Task data: Begin

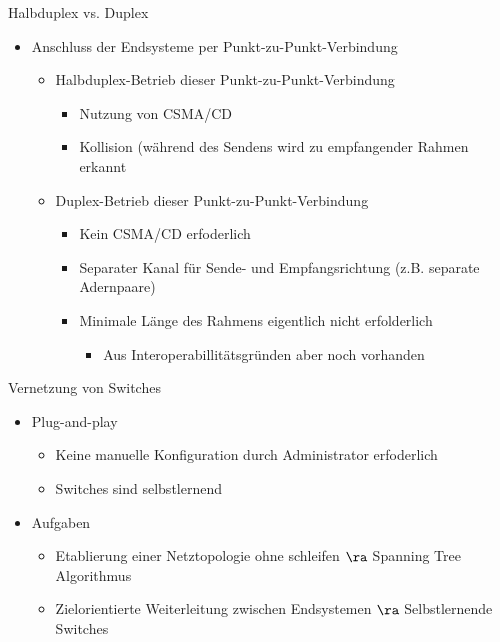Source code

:       Halbduplex vs. Duplex
      \begin{itemize}
        \item Anschluss der Endsysteme per Punkt-zu-Punkt-Verbindung
          \begin{itemize}
            \item Halbduplex-Betrieb dieser Punkt-zu-Punkt-Verbindung
              \begin{itemize}
                \item Nutzung von CSMA/CD
                \item Kollision (während des Sendens wird zu empfangender Rahmen erkannt
              \end{itemize}
            \item Duplex-Betrieb dieser Punkt-zu-Punkt-Verbindung
              \begin{itemize}
                \item Kein CSMA/CD erfoderlich
                \item Separater Kanal für Sende- und Empfangsrichtung (z.B. separate Adernpaare)
                \item Minimale Länge des Rahmens eigentlich nicht erfolderlich
                  \begin{itemize}
                    \item Aus Interoperabillitätsgründen aber noch vorhanden
                  \end{itemize}
              \end{itemize}
          \end{itemize}
      \end{itemize}
      Vernetzung von Switches
      \begin{itemize}
        \item Plug-and-play
          \begin{itemize}
            \item Keine manuelle Konfiguration durch Administrator erfoderlich
            \item Switches sind selbstlernend
          \end{itemize}
        \item Aufgaben
          \begin{itemize}
            \item Etablierung einer Netztopologie ohne schleifen $\ra$ Spanning Tree Algorithmus
            \item Zielorientierte Weiterleitung zwischen Endsystemen $\ra$ Selbstlernende Switches
          \end{itemize}
      \end{itemize}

Task data: End

▶ Directions for this task
Take every line above carrying "Verbindung" and return it.

▶ Expected output
        \item Anschluss der Endsysteme per Punkt-zu-Punkt-Verbindung
            \item Halbduplex-Betrieb dieser Punkt-zu-Punkt-Verbindung
            \item Duplex-Betrieb dieser Punkt-zu-Punkt-Verbindung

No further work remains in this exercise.